* How to complete this task
Go through the records and count the lines where the string "moved" occurs. Reply with the number only.

* Exercise materials
'''

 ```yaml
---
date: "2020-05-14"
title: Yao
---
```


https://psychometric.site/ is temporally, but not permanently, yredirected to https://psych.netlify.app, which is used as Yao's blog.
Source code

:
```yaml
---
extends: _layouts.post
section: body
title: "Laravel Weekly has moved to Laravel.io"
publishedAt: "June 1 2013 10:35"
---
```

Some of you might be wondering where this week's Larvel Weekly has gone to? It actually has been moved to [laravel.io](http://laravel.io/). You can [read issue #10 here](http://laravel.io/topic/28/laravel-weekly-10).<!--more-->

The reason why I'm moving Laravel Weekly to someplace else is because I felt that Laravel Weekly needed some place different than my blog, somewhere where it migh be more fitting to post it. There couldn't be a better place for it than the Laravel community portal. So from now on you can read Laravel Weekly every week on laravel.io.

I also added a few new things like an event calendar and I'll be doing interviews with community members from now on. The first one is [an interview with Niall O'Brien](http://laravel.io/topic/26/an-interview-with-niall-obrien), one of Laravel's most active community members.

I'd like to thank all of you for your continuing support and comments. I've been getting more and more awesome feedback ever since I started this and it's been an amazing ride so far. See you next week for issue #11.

'''

* Result of this task
2